INSTRUCTIONS FOR THE TASK:
Each entry should be copied as it stands, leaving the pictures behind.

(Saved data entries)
■ ■ ■ ■
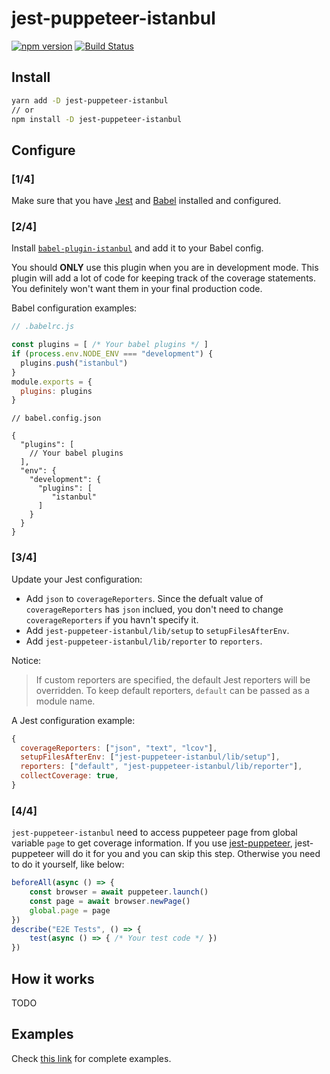# jest-puppeteer-istanbul

<p>
  <a href="http://badge.fury.io/js/jest-puppeteer-istanbul"><img src="https://badge.fury.io/js/jest-puppeteer-istanbul.svg" alt="npm version"></a>
  <a href="https://circleci.com/gh/ocavue/jest-puppeteer-istanbul/tree/master"><img src="https://circleci.com/gh/ocavue/jest-puppeteer-istanbul/tree/master.svg?&style=shield" alt="Build Status"></a>
</p>

## Install

```bash
yarn add -D jest-puppeteer-istanbul
// or
npm install -D jest-puppeteer-istanbul
```

## Configure

### [1/4]

Make sure that you have [Jest](https://github.com/facebook/jest) and [Babel](https://github.com/babel/babel) installed and configured.

### [2/4]

Install [`babel-plugin-istanbul`](https://www.npmjs.com/package/babel-plugin-istanbul) and add it to your Babel config.

You should **ONLY** use this plugin when you are in development mode. This plugin will add a lot of code for keeping track of the coverage statements. You definitely won't want them in your final production code.

Babel configuration examples:

```javascript
// .babelrc.js

const plugins = [ /* Your babel plugins */ ]
if (process.env.NODE_ENV === "development") {
  plugins.push("istanbul")
}
module.exports = {
  plugins: plugins
}
```

```json5
// babel.config.json

{
  "plugins": [
    // Your babel plugins
  ],
  "env": {
    "development": {
      "plugins": [
         "istanbul"
      ]
    }
  }
}
```

### [3/4]

Update your Jest configuration:

- Add `json` to `coverageReporters`. Since the defualt value of `coverageReporters` has `json` inclued, you don't need to change `coverageReporters` if you havn't specify it.
- Add `jest-puppeteer-istanbul/lib/setup` to `setupFilesAfterEnv`.
- Add `jest-puppeteer-istanbul/lib/reporter` to `reporters`.

Notice:

> If custom reporters are specified, the default Jest reporters will be overridden. To keep default reporters, `default` can be passed as a module name.

A Jest configuration example:
```js
{
  coverageReporters: ["json", "text", "lcov"],
  setupFilesAfterEnv: ["jest-puppeteer-istanbul/lib/setup"],
  reporters: ["default", "jest-puppeteer-istanbul/lib/reporter"],
  collectCoverage: true,
}
```

### [4/4]

`jest-puppeteer-istanbul` need to access puppeteer page from global variable `page` to get coverage information. If you use [jest-puppeteer](https://github.com/smooth-code/jest-puppeteer), jest-puppeteer will do it for you and you can skip this step. Otherwise you need to do it yourself, like below:

```js
beforeAll(async () => {
    const browser = await puppeteer.launch()
    const page = await browser.newPage()
    global.page = page
})
describe("E2E Tests", () => {
    test(async () => { /* Your test code */ })
})
```

## How it works

TODO

## Examples

Check [this link](https://github.com/ocavue/jest-puppeteer-istanbul/tree/master/examples) for complete examples.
■ ■ ■ ■
YOUR SOLUTION:
# jest-puppeteer-istanbul

<p>
  <a href="http://badge.fury.io/js/jest-puppeteer-istanbul"><img src="https://badge.fury.io/js/jest-puppeteer-istanbul.svg" alt="npm version"></a>
  <a href="https://circleci.com/gh/ocavue/jest-puppeteer-istanbul/tree/master"><img src="https://circleci.com/gh/ocavue/jest-puppeteer-istanbul/tree/master.svg?&style=shield" alt="Build Status"></a>
</p>

## Install

```bash
yarn add -D jest-puppeteer-istanbul
// or
npm install -D jest-puppeteer-istanbul
```

## Configure

### [1/4]

Make sure that you have [Jest](https://github.com/facebook/jest) and [Babel](https://github.com/babel/babel) installed and configured.

### [2/4]

Install [`babel-plugin-istanbul`](https://www.npmjs.com/package/babel-plugin-istanbul) and add it to your Babel config.

You should **ONLY** use this plugin when you are in development mode. This plugin will add a lot of code for keeping track of the coverage statements. You definitely won't want them in your final production code.

Babel configuration examples:

```javascript
// .babelrc.js

const plugins = [ /* Your babel plugins */ ]
if (process.env.NODE_ENV === "development") {
  plugins.push("istanbul")
}
module.exports = {
  plugins: plugins
}
```

```json5
// babel.config.json

{
  "plugins": [
    // Your babel plugins
  ],
  "env": {
    "development": {
      "plugins": [
         "istanbul"
      ]
    }
  }
}
```

### [3/4]

Update your Jest configuration:

- Add `json` to `coverageReporters`. Since the defualt value of `coverageReporters` has `json` inclued, you don't need to change `coverageReporters` if you havn't specify it.
- Add `jest-puppeteer-istanbul/lib/setup` to `setupFilesAfterEnv`.
- Add `jest-puppeteer-istanbul/lib/reporter` to `reporters`.

Notice:

> If custom reporters are specified, the default Jest reporters will be overridden. To keep default reporters, `default` can be passed as a module name.

A Jest configuration example:
```js
{
  coverageReporters: ["json", "text", "lcov"],
  setupFilesAfterEnv: ["jest-puppeteer-istanbul/lib/setup"],
  reporters: ["default", "jest-puppeteer-istanbul/lib/reporter"],
  collectCoverage: true,
}
```

### [4/4]

`jest-puppeteer-istanbul` need to access puppeteer page from global variable `page` to get coverage information. If you use [jest-puppeteer](https://github.com/smooth-code/jest-puppeteer), jest-puppeteer will do it for you and you can skip this step. Otherwise you need to do it yourself, like below:

```js
beforeAll(async () => {
    const browser = await puppeteer.launch()
    const page = await browser.newPage()
    global.page = page
})
describe("E2E Tests", () => {
    test(async () => { /* Your test code */ })
})
```

## How it works

TODO

## Examples

Check [this link](https://github.com/ocavue/jest-puppeteer-istanbul/tree/master/examples) for complete examples.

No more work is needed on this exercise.